Characterization of chitin synthesis in C. albicans. (A) CW vital staining of C. albicans yeast cells strains as indicated (upper panels). Staining was performed for 60 min. For hyphal visualization (lower panels), filamentation was induced for 2 hr and staining was performed on fixed cells as described in the Materials and Methods section. Note the different localization of chitin in the mutant in both yeast and hyphal cells. (B) Intracellular localization of CaChs3-GFP on yeast and hyphal cultures. (C) Panel represents numerical analysis of CaChs3-GFP localization in yeast (n = 3, >100 cells counted in each experiment). Note the apparent loss of signal for CaChs3-GFP in the buds of the exomer mutant. (D) CW vital staining of the indicated mutants of S. cerevisiae. Note the partial delocalization of chitin to the bud in the aps1∆ mutants, a result similar to that observed in the Cachs5∆ mutant (A). See Figure S5 in File S1 for additional data on chitin and CaChs3-GFP localization.

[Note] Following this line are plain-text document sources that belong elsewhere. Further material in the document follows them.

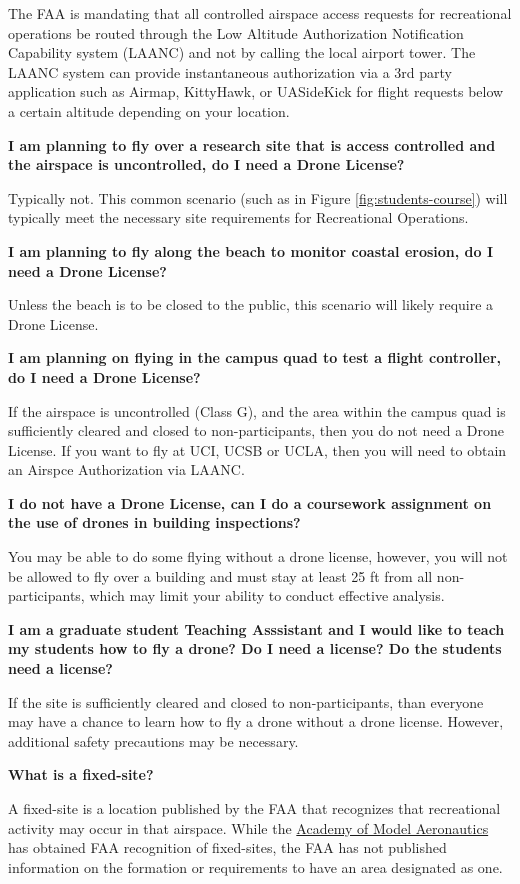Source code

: \documentclass[
]{book}
\begin{document}
The FAA is mandating that all controlled airspace access requests for recreational operations be routed through the Low Altitude Authorization Notification Capability system (LAANC) and not by calling the local airport tower. The LAANC system can provide instantaneous authorization via a 3rd party application such as Airmap, KittyHawk, or UASideKick for flight requests below a certain altitude depending on your location.

\textbf{I am planning to fly over a research site that is access controlled and the airspace is uncontrolled, do I need a Drone License?}

Typically not. This common scenario (such as in Figure \ref{fig:students-course}) will typically meet the necessary site requirements for Recreational Operations.

\textbf{I am planning to fly along the beach to monitor coastal erosion, do I need a Drone License?}

Unless the beach is to be closed to the public, this scenario will likely require a Drone License.

\textbf{I am planning on flying in the campus quad to test a flight controller, do I need a Drone License?}

If the airspace is uncontrolled (Class G), and the area within the campus quad is sufficiently cleared and closed to non-participants, then you do not need a Drone License. If you want to fly at UCI, UCSB or UCLA, then you will need to obtain an Airspce Authorization via LAANC.

\textbf{I do not have a Drone License, can I do a coursework assignment on the use of drones in building inspections?}

You may be able to do some flying without a drone license, however, you will not be allowed to fly over a building and must stay at least 25 ft from all non-participants, which may limit your ability to conduct effective analysis.

\textbf{I am a graduate student Teaching Asssistant and I would like to teach my students how to fly a drone? Do I need a license? Do the students need a license?}

If the site is sufficiently cleared and closed to non-participants, than everyone may have a chance to learn how to fly a drone without a drone license. However, additional safety precautions may be necessary.

\textbf{What is a fixed-site?}

A fixed-site is a location published by the FAA that recognizes that recreational activity may occur in that airspace. While the \protect\hyperlink{AMA}{Academy of Model Aeronautics} has obtained FAA recognition of fixed-sites, the FAA has not published information on the formation or requirements to have an area designated as one.
\end{document}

CW, calcofluor white; WT, wild-type.

Figure 6

Functional characterization of chimeric Chs3 proteins. (A) Calcofluor (CW) resistance promoted by the chimeric proteins Chs3^CaCT-GFP and ^CaNTChs3-GFP in the indicated S. cerevisiae strains compared to the wild-type ScChs3-GFP used as the control. (B) CW vital staining of the same strains as in (A). (C) Intracellular localization of ScChs3-GFP, Chs3^CaCT-GFP, and ^CaNTChs3-GFP in the indicated strains. (D) Quantitative analysis of the images in (C) (n = 4, >100 cells/experiment). Note the reduced arrival of Chs3^CaCT-GFP at the PM, which is restored in in the aps1∆ mutant. In contrast, ^CaNTChs3-GFP arrives partially at the PM even in the chs5∆ mutant. See Figure S6 in File S1 and Materials and Methods for details on the chimeric constructs.